A few years ago, my daughter requested that her nightly lullaby be replaced with a bedtime story.
I was happy to comply, and promptly invented stories full of imaginary creatures in elaborate plots intended to convey some important lesson about patience or hard work or being kind to others.
But my daughter was not pleased. She had very particular ideas about what her bedtime stories should be about. She wanted stories about a little girl planning a birthday party. A human girl. A human girl about her age. And what fascinated her were the mundane details: the theme for the party, the location, who was invited, and (most importantly) what they had for dessert.
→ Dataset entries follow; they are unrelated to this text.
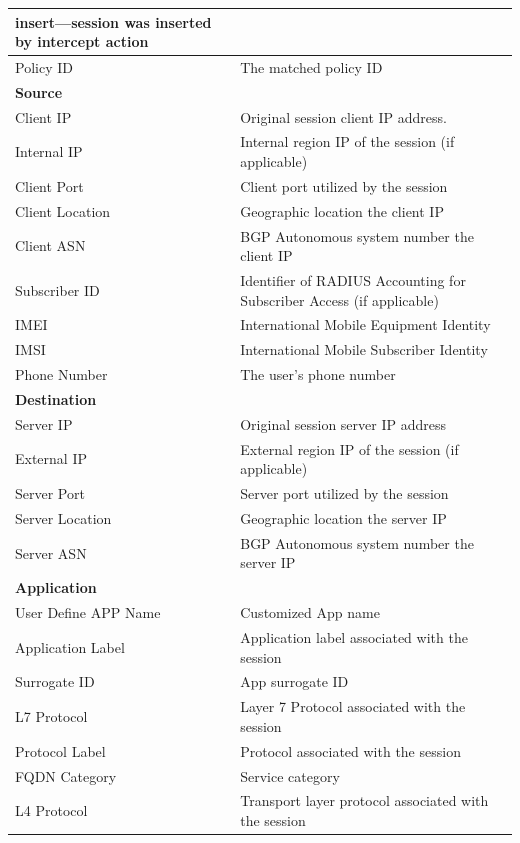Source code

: \begin{longtable}{p{}|p{}}
                    insert—session was inserted by intercept action \\\hline
    Policy ID &	The matched policy ID \\\hline
    \multicolumn{2}{l}{\textbf{Source}} \\\hline
    Client IP &	Original session client IP address.  \\\hline
    Internal IP &	Internal region IP of the session (if applicable) \\\hline
    Client Port &	Client port utilized by the session  \\\hline
    Client Location &	Geographic location the client IP \\\hline
    Client ASN &	BGP Autonomous system number the client IP \\\hline
    Subscriber ID &	Identifier of RADIUS Accounting for Subscriber Access (if applicable) \\\hline
    IMEI &	International Mobile Equipment Identity \\\hline
    IMSI &	International Mobile Subscriber Identity  \\\hline
    Phone Number &	The user’s phone number  \\\hline
    \multicolumn{2}{l}{\textbf{Destination}} \\\hline
    Server IP &	Original session server IP address \\\hline
    External IP	& External region IP of the session (if applicable)\\\hline
    Server Port &	Server port utilized by the session\\\hline
    Server Location &	Geographic location the server IP\\\hline
    Server ASN &	BGP Autonomous system number the server IP\\\hline
    \multicolumn{2}{l}{\textbf{Application}} \\\hline
    User Define APP Name &	Customized App name \\\hline
    Application Label &	Application label associated with the session \\\hline
    Surrogate ID &	App surrogate ID \\\hline
    L7 Protocol &	Layer 7 Protocol associated with the session \\\hline
    Protocol Label &	Protocol associated with the session \\\hline
    FQDN Category &	Service category \\\hline
    L4 Protocol &	Transport layer protocol associated with the session \\\hline

\end{longtable}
It turns out my daughter is not alone. Her passion for birthday party stories, in particular, may be somewhat idiosyncratic, but children often prefer the factual over the fantastical. And a growing body of work suggests that when it comes to storybooks, they also learn better from stories that are realistic. For example, preschool-aged children are more likely to learn new facts about animals when the animals are portrayed realistically as opposed to anthropomorphically, and they're more likely to apply the solution to a problem presented in a storybook to a new scenario when the storybook involves real people (as opposed to fictional characters) and a realistic plot (as opposed to a space adventure).
A new study by Nicole Larson, Kang Lee, and Patricia Ganea, forthcoming in the journal Developmental Science, reveals that learning about good behavior is no exception. When children read a realistic storybook about humans who shared, they were more likely to do so themselves.